→ **About this exercise**
Copy out each line of the data below in which the string "equation" appears.

→ **Data for this task**
● ● ● ● ●

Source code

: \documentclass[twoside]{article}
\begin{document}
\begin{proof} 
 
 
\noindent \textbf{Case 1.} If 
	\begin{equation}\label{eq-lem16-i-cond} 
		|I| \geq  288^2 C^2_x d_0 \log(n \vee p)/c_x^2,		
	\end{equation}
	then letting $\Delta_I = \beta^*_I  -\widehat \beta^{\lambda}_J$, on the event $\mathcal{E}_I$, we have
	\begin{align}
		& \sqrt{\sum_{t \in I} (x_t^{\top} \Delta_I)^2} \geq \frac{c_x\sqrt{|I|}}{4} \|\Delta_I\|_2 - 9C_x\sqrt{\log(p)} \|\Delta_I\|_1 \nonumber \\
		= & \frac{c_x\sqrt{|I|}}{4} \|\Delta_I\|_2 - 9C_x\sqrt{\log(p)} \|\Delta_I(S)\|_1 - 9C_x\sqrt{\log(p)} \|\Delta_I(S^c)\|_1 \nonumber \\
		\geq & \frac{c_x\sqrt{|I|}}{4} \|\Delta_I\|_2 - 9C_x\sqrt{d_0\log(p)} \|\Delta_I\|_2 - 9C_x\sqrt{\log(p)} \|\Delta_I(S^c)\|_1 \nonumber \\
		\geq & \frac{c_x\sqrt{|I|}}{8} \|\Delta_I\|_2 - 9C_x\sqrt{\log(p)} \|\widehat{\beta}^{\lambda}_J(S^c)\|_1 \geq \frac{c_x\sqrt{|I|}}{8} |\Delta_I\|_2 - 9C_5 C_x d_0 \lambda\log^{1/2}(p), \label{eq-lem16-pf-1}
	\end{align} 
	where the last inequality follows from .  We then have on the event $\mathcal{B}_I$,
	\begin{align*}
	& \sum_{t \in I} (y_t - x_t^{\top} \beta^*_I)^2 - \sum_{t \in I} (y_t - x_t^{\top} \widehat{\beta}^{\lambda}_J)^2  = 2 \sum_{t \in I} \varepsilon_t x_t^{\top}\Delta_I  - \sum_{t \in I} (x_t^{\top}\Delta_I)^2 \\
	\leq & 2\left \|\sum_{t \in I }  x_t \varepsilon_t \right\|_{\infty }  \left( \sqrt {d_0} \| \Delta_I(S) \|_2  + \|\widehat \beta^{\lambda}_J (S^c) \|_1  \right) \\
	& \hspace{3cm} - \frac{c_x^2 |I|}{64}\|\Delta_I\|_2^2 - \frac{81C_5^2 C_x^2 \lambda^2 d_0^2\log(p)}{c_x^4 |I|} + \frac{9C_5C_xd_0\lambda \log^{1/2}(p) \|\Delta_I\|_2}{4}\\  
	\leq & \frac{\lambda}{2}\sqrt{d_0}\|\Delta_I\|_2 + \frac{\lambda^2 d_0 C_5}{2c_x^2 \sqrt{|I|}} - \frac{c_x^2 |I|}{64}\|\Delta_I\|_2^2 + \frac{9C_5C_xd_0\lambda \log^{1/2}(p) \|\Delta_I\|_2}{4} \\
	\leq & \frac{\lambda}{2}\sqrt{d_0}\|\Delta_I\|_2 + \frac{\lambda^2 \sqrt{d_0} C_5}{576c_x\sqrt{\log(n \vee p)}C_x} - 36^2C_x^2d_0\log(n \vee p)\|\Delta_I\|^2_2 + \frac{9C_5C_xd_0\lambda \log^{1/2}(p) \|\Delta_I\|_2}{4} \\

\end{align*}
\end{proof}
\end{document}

● ● ● ● ●

→ **The completed task**
	\begin{equation}\label{eq-lem16-i-cond} 
	\end{equation}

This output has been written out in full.